E va bene che siamo un popolo che non sa resistere alla tentazione della cretinata, ma «ecco finalmente il rigore che piace all’Italia» se la batte alla pari (zero a zero, eh eh) con le vecchie insopportabili e ormai consunte locuzioni «nella misura in cui», «il problema non è questo», «la spiegazione è a monte», «la questione è un’altra», «senza se e senza ma». Sono dunque calcistici i nuovi tic del cretino cognitivo, è ‘euro-pallonico’ il suo nuovo armamentario linguistico: «Fuori Cameron ora tocca alla Merkel», «l’Inghilterra è diventata mediterranea » … Questa ineluttabilità tutta italiana di surrogare la politica, l’economia, la letteratura, la storia e persino la teoresi e la morale con le strategie del simpatico Prandelli, di simulare ad ogni partita di calcio uno scontro di civiltà, è la stessa aria guasta che ci mettiamo tutti a respirare ogni volta che arriva il tempo di Sanremo. Come la canzone ha soppiantato il romanzo di formazione, e Battisti, Gaber e Dalla vengono celebrati e ricordati più di Manzoni, Calvino e Sciascia, così il nostro Pirlo vale la loro Bundesbank, e De Rossi è il nostro incrollabile titolo di Stato, mentre Rivera e Riva, che vinsero 4 a 3, sono la memoria della Patria, i Padri Fondatori dell’Europa, più di Altiero Spinelli, Ernesto Rossi e Alcide De Gasperi. E quella formazione — «Albertosi, Burnich, Facchetti …» — merita i libri di storia molto più del proclama di Armando Diaz. E tutto questo non
nelle osterie, negli stadi e nei saloni da barbiere, ma in Parlamento, nelle redazioni di giornali autorevoli, nei consigli di amministrazione e nelle stanze dei felpati sherpa che avrebbero il dovere di promuovere all’estero un’idea vincente di Italia.

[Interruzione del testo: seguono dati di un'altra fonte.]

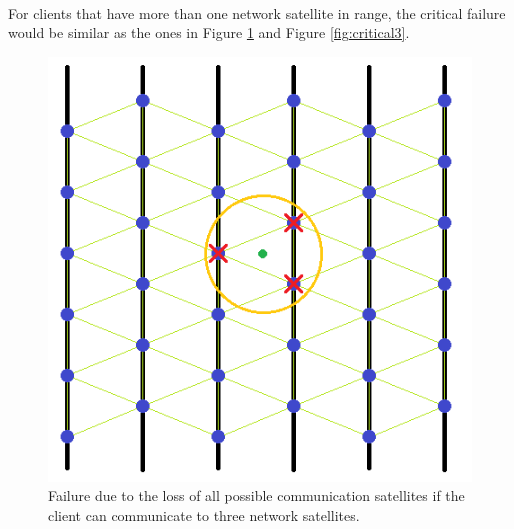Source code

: \documentclass[12pt,a4paper]{report}
\begin{document}
\paragraph{}For clients that have more than one network satellite in range, the critical failure would be similar as the ones in Figure \ref{fig:critical2} and Figure \ref{fig:critical3}. 
\begin{figure}[H]
\begin{center}
\includegraphics[scale=0.5]{critical2.PNG}
\caption[3 communication range failure]{Failure due to the loss of all possible communication satellites if the client can communicate to three network satellites.}
\label{fig:critical2}
\end{center}
\end{figure}
\end{document}
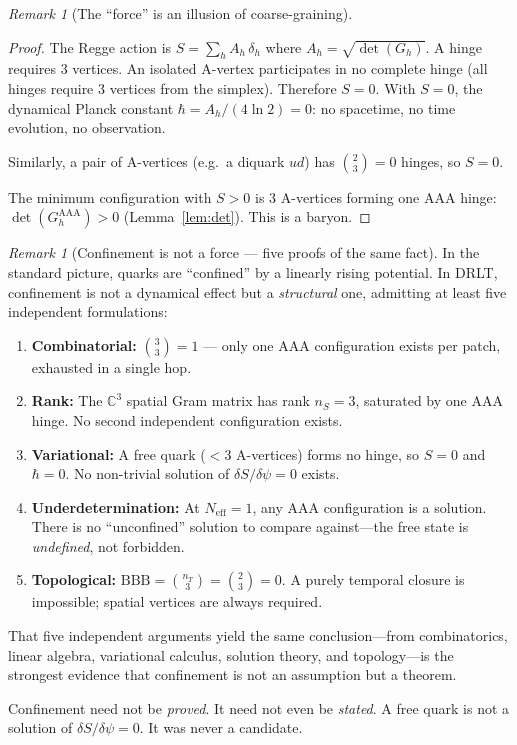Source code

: \documentclass[12pt]{article}
\theoremstyle{remark}
\newtheorem{remark}[theorem]{Remark}
\theoremstyle{definition}
\newcommand{\CC}{\mathbb{C}}
\begin{document}
\begin{remark}[The ``force'' is an illusion of coarse-graining]
\begin{proof}
The Regge action is $S = \sum_h A_h\,\delta_h$ where $A_h = \sqrt{\det(G_h)}$.  A hinge requires 3 vertices.  An isolated A-vertex participates in no complete hinge (all hinges require 3 vertices from the simplex).  Therefore $S = 0$.  With $S = 0$, the dynamical Planck constant $\hbar = A_h/(4\ln 2) = 0$: no spacetime, no time evolution, no observation.

Similarly, a pair of A-vertices (e.g.\ a diquark $ud$) has $\binom{2}{3} = 0$ hinges, so $S = 0$.

The minimum configuration with $S > 0$ is 3 A-vertices forming one AAA hinge: $\det(G_h^{\mathrm{AAA}}) > 0$ (Lemma~\ref{lem:det}).  This is a baryon.
\end{proof}

\begin{remark}[Confinement is not a force --- five proofs of the same fact]
In the standard picture, quarks are ``confined'' by a linearly rising potential.  In DRLT, confinement is not a dynamical effect but a \emph{structural} one, admitting at least five independent formulations:
\begin{enumerate}
\item \textbf{Combinatorial:} $\binom{3}{3} = 1$ --- only one AAA configuration exists per patch, exhausted in a single hop.
\item \textbf{Rank:} The $\CC^3$ spatial Gram matrix has rank $n_S = 3$, saturated by one AAA hinge.  No second independent configuration exists.
\item \textbf{Variational:} A free quark ($< 3$ A-vertices) forms no hinge, so $S = 0$ and $\hbar = 0$.  No non-trivial solution of $\delta S/\delta\psi = 0$ exists.
\item \textbf{Underdetermination:} At $N_\text{eff} = 1$, any AAA configuration is a solution.  There is no ``unconfined'' solution to compare against---the free state is \emph{undefined}, not forbidden.
\item \textbf{Topological:} $\text{BBB} = \binom{n_T}{3} = \binom{2}{3} = 0$.  A purely temporal closure is impossible; spatial vertices are always required.
\end{enumerate}
That five independent arguments yield the same conclusion---from combinatorics, linear algebra, variational calculus, solution theory, and topology---is the strongest evidence that confinement is not an assumption but a theorem.

Confinement need not be \emph{proved}.  It need not even be \emph{stated}.  A free quark is not a solution of $\delta S/\delta\psi = 0$.  It was never a candidate.
\end{remark}


\end{remark}
\end{document}

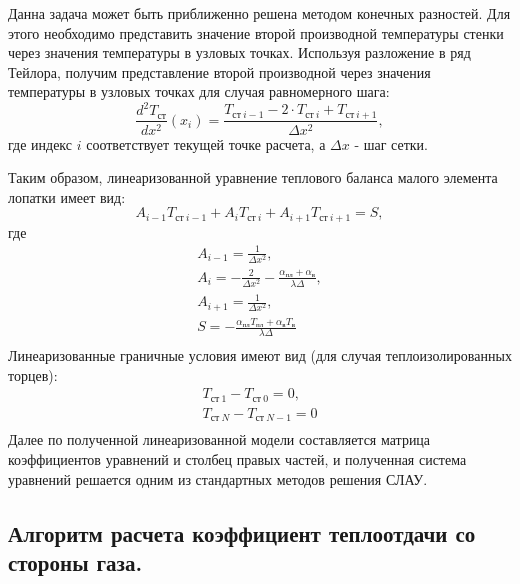 \documentclass[a4paper,10pt]{article}
\begin{document}
    Данна задача может быть приближенно решена методом конечных разностей.
    Для этого необходимо представить значение второй производной температуры стенки через значения температуры в
    узловых точках.
    Используя разложение в ряд Тейлора, получим представление второй производной через значения температуры в
    узловых точках для случая равномерного шага:
    \[
        \frac{d^2 T_{ст}}{dx^2}(x_i) = \frac{T_{ст\ i-1} - 2 \cdot T_{ст\ i} + T_{ст\ i+1}}{\Delta x^2},
    \]
    где индекс $i$ соответствует текущей точке расчета, а $\Delta x$ - шаг сетки.

    Таким образом, линеаризованной уравнение теплового баланса малого элемента лопатки имеет вид:
    \[
        A_{i-1} T_{ст\ i-1} + A_{i} T_{ст\ i} + A_{i+1} T_{ст\ i+1} = S,
    \]
    где
    \begin{gather*}
        A_{i-1} = \frac{1}{\Delta x^2},\\
        A_i = -\frac{2}{\Delta x^2} - \frac{\alpha_{пл} + \alpha_в}{\lambda \Delta},\\
        A_{i+1} =\frac{1}{\Delta x^2},\\
        S = - \frac{\alpha_{пл} T_{пл} + \alpha_в T_в}{\lambda \Delta}\\
    \end{gather*}
    Линеаризованные граничные условия имеют вид (для случая теплоизолированных торцев):
    \begin{gather*}
        T_{ст\ 1} - T_{ст\ 0} = 0,\\
        T_{ст\ N} - T_{ст\ N-1} = 0\\
    \end{gather*}
    Далее по полученной линеаризованной модели составляется матрица коэффициентов уравнений и столбец правых частей,
    и полученная система уравнений решается одним из стандартных методов решения СЛАУ.

%    

    \subsection{Алгоритм расчета коэффициент теплоотдачи со стороны газа.}
\end{document}
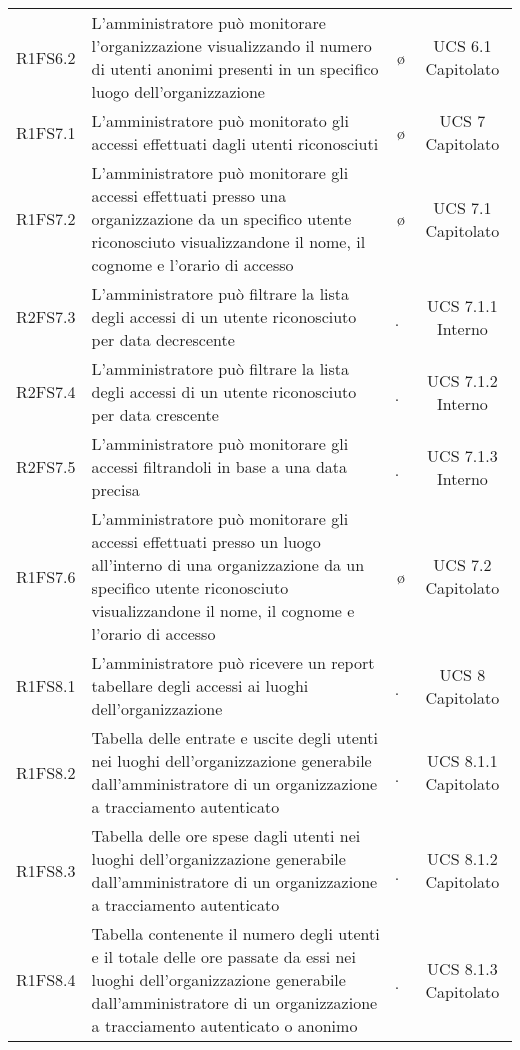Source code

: {\begin{longtable}{ c C{4cm} c c}
R1FS6.2 & L'amministratore può monitorare l'organizzazione visualizzando il numero di utenti anonimi presenti in un specifico luogo dell'organizzazione  & \o & UCS 6.1 Capitolato\\

R1FS7.1 & L'amministratore può monitorato gli accessi effettuati dagli utenti riconosciuti & \o & UCS 7 Capitolato\\

R1FS7.2 & L'amministratore può monitorare gli accessi effettuati presso una organizzazione da un specifico utente riconosciuto visualizzandone il nome, il cognome e l'orario di accesso & \o & UCS 7.1 Capitolato\\

R2FS7.3 & L’amministratore può filtrare la lista degli accessi di un utente riconosciuto per data decrescente & \d & UCS 7.1.1 Interno \\

R2FS7.4 & L’amministratore può filtrare la lista degli accessi di un utente riconosciuto per data crescente & \d & UCS 7.1.2 Interno \\

R2FS7.5 & L'amministratore può monitorare gli accessi filtrandoli in base a una data precisa & \d & UCS 7.1.3 Interno\\

R1FS7.6 & L'amministratore può monitorare gli accessi effettuati presso un luogo all'interno di una organizzazione da un specifico utente riconosciuto visualizzandone il nome, il cognome e l'orario di accesso & \o & UCS 7.2 Capitolato\\

R1FS8.1 & L'amministratore può ricevere un report tabellare degli accessi ai luoghi dell'organizzazione & \d & UCS 8 Capitolato\\

R1FS8.2 &  Tabella delle entrate e uscite degli utenti nei luoghi dell'organizzazione generabile dall'amministratore di un organizzazione a tracciamento autenticato & \d & UCS 8.1.1 Capitolato\\

R1FS8.3 & Tabella delle ore spese dagli utenti nei luoghi dell'organizzazione generabile dall'amministratore di un organizzazione a tracciamento autenticato & \d & UCS 8.1.2 Capitolato\\

R1FS8.4 & Tabella contenente il numero degli utenti e il totale delle ore passate da essi nei luoghi dell'organizzazione generabile dall'amministratore di un organizzazione a tracciamento autenticato o anonimo & \d & UCS 8.1.3 Capitolato\\


\end{longtable}}

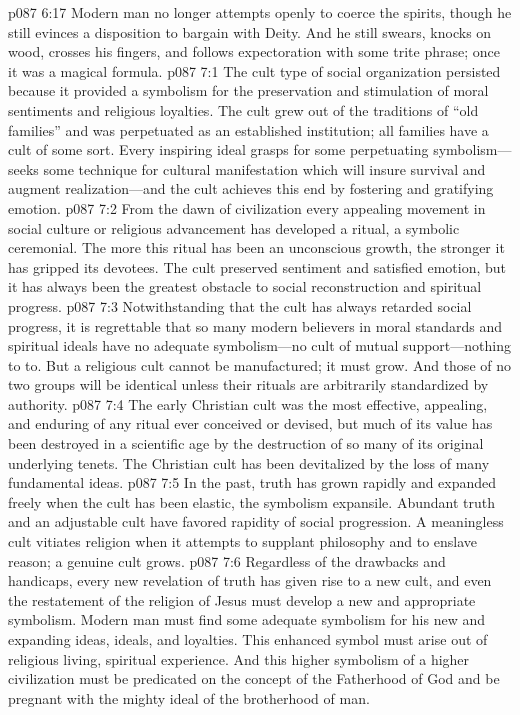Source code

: \pc \vs p087 6:17 Modern man no longer attempts openly to coerce the spirits, though he still evinces a disposition to bargain with Deity. And he still swears, knocks on wood, crosses his fingers, and follows expectoration with some trite phrase; once it was a magical formula.
\vs p087 7:1 The cult type of social organization persisted because it provided a symbolism for the preservation and stimulation of moral sentiments and religious loyalties. The cult grew out of the traditions of “old families” and was perpetuated as an established institution; all families have a cult of some sort. Every inspiring ideal grasps for some perpetuating symbolism---seeks some technique for cultural manifestation which will insure survival and augment realization---and the cult achieves this end by fostering and gratifying emotion.
\vs p087 7:2 From the dawn of civilization every appealing movement in social culture or religious advancement has developed a ritual, a symbolic ceremonial. The more this ritual has been an unconscious growth, the stronger it has gripped its devotees. The cult preserved sentiment and satisfied emotion, but it has always been the greatest obstacle to social reconstruction and spiritual progress.
\vs p087 7:3 Notwithstanding that the cult has always retarded social progress, it is regrettable that so many modern believers in moral standards and spiritual ideals have no adequate symbolism---no cult of mutual support---nothing to  to. But a religious cult cannot be manufactured; it must grow. And those of no two groups will be identical unless their rituals are arbitrarily standardized by authority.
\vs p087 7:4 The early Christian cult was the most effective, appealing, and enduring of any ritual ever conceived or devised, but much of its value has been destroyed in a scientific age by the destruction of so many of its original underlying tenets. The Christian cult has been devitalized by the loss of many fundamental ideas.
\pc \vs p087 7:5 In the past, truth has grown rapidly and expanded freely when the cult has been elastic, the symbolism expansile. Abundant truth and an adjustable cult have favored rapidity of social progression. A meaningless cult vitiates religion when it attempts to supplant philosophy and to enslave reason; a genuine cult grows.
\pc \vs p087 7:6 Regardless of the drawbacks and handicaps, every new revelation of truth has given rise to a new cult, and even the restatement of the religion of Jesus must develop a new and appropriate symbolism. Modern man must find some adequate symbolism for his new and expanding ideas, ideals, and loyalties. This enhanced symbol must arise out of religious living, spiritual experience. And this higher symbolism of a higher civilization must be predicated on the concept of the Fatherhood of God and be pregnant with the mighty ideal of the brotherhood of man.
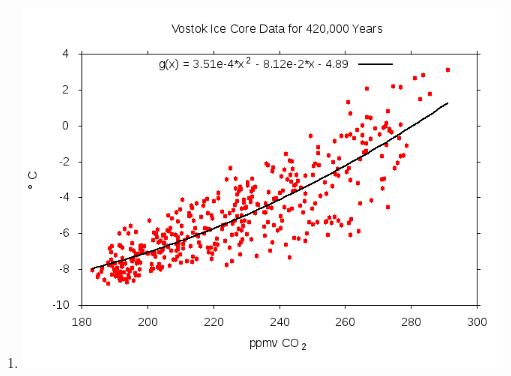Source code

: \begin{enumerate}
\begin{enumerate}
      \item \includegraphics[scale=0.5]{00LOG/2017-07-12/00FIGURES/VOSTOK_ppmv_CO2_vs_deltaT_quadratic_fit.png}
    \end{enumerate}
\end{enumerate}
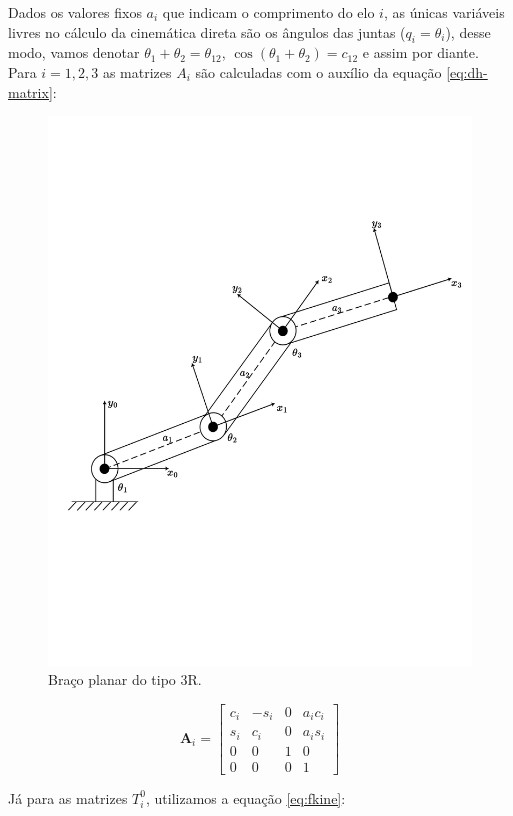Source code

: Dados os valores fixos \(a_i\) que indicam o comprimento do elo \(i\), as únicas variáveis livres no cálculo da cinemática direta são os ângulos das juntas ($q_i = \theta_i$), desse modo, vamos denotar \(\theta_1 + \theta_2 = \theta_{12}\), \(\cos(\theta_1 + \theta_2) = c_{12}\) e assim por diante. Para \(i = 1, 2, 3\) as matrizes $A_i$ são calculadas com o auxílio da equação \ref{eq:dh-matrix}:

\begin{figure}
  \centering
  \includegraphics[width=0.8\linewidth]{export.pdf} %
  \caption{Braço planar do tipo 3R.}
  \label{fig:3r-planar-arm}
\end{figure}

\begin{equation}
    \bm{A}_i = \begin{bmatrix}
        c_i & -s_i & 0 & a_i c_i \\
        s_i & c_i & 0 & a_i s_i \\
        0 & 0 & 1 & 0 \\
        0 & 0 & 0 & 1
    \end{bmatrix}
\end{equation}

Já para as matrizes \(T^0_i\), utilizamos a equação \ref{eq:fkine}:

Sono troppi gli intellettuali italiani che ricorrono a questa fenomenologia, a questo eccesso di metafora, a questo abuso di iperbole, Schweinsteiger come Heidegger, Pirlo come Cavour e Diamanti come Garibaldi, Torres come García Lorca… Da due giorni ormai sui giornali, per radio e in rete, trionfa questa retorica nazionalpopolare che in fondo nasconde la pochezza delle argomentazioni e confina definitivamente anche il nostro sport più amato e più bello nell’universo perduto della patacca. E senza la genialità e l’ironia dei tifosi napoletani che, per magnificare la gioia dello scudetto, scrissero a Poggioreale, sul muro del cimitero: «Guagliò, non sapete che vi siete persi».
Ecco: scippato ai tifosi veri, il calcio come metafora è solo stupidità che avanza. E Italia-Germania, trasformata in Kulturkampf saccente, è come la pipa di Magritte: “Questa non è una partita”.